» **TASK BRIEF**
Transcribe, word for word, every record in the data below.
Top of DATA SUPPLIED
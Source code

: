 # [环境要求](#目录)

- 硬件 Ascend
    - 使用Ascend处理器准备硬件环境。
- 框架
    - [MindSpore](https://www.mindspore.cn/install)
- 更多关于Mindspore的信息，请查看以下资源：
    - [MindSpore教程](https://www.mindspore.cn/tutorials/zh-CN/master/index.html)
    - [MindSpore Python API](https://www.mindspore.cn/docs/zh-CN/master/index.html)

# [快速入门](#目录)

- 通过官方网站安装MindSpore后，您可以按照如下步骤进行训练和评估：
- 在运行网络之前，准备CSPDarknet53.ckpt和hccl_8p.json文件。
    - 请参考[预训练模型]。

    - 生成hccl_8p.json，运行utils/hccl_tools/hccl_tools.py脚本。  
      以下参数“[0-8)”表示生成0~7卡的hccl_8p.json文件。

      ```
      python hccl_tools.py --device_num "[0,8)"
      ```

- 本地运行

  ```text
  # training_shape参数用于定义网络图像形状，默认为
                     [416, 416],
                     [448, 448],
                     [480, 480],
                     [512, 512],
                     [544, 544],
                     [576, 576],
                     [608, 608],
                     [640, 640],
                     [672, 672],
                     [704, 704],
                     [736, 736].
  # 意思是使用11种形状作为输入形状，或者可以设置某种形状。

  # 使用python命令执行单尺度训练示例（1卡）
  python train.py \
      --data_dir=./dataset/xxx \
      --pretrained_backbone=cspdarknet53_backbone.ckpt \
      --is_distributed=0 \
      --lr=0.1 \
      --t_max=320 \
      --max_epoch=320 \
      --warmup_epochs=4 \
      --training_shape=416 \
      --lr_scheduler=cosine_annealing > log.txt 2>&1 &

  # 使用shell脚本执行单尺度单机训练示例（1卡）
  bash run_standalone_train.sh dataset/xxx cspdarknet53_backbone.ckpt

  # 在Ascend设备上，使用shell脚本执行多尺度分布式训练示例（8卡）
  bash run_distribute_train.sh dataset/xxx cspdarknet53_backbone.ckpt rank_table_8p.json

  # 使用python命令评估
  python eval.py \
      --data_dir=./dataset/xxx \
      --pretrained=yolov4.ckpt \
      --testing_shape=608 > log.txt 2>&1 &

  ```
Bottom of DATA SUPPLIED
» **THE ANSWER**
Source code

: # [环境要求](#目录)

- 硬件 Ascend
    - 使用Ascend处理器准备硬件环境。
- 框架
    - [MindSpore](https://www.mindspore.cn/install)
- 更多关于Mindspore的信息，请查看以下资源：
    - [MindSpore教程](https://www.mindspore.cn/tutorials/zh-CN/master/index.html)
    - [MindSpore Python API](https://www.mindspore.cn/docs/zh-CN/master/index.html)

# [快速入门](#目录)

- 通过官方网站安装MindSpore后，您可以按照如下步骤进行训练和评估：
- 在运行网络之前，准备CSPDarknet53.ckpt和hccl_8p.json文件。
    - 请参考[预训练模型]。

    - 生成hccl_8p.json，运行utils/hccl_tools/hccl_tools.py脚本。  
      以下参数“[0-8)”表示生成0~7卡的hccl_8p.json文件。

      ```
      python hccl_tools.py --device_num "[0,8)"
      ```

- 本地运行

  ```text
  # training_shape参数用于定义网络图像形状，默认为
                     [416, 416],
                     [448, 448],
                     [480, 480],
                     [512, 512],
                     [544, 544],
                     [576, 576],
                     [608, 608],
                     [640, 640],
                     [672, 672],
                     [704, 704],
                     [736, 736].
  # 意思是使用11种形状作为输入形状，或者可以设置某种形状。

  # 使用python命令执行单尺度训练示例（1卡）
  python train.py \
      --data_dir=./dataset/xxx \
      --pretrained_backbone=cspdarknet53_backbone.ckpt \
      --is_distributed=0 \
      --lr=0.1 \
      --t_max=320 \
      --max_epoch=320 \
      --warmup_epochs=4 \
      --training_shape=416 \
      --lr_scheduler=cosine_annealing > log.txt 2>&1 &

  # 使用shell脚本执行单尺度单机训练示例（1卡）
  bash run_standalone_train.sh dataset/xxx cspdarknet53_backbone.ckpt

  # 在Ascend设备上，使用shell脚本执行多尺度分布式训练示例（8卡）
  bash run_distribute_train.sh dataset/xxx cspdarknet53_backbone.ckpt rank_table_8p.json

  # 使用python命令评估
  python eval.py \
      --data_dir=./dataset/xxx \
      --pretrained=yolov4.ckpt \
      --testing_shape=608 > log.txt 2>&1 &

  ```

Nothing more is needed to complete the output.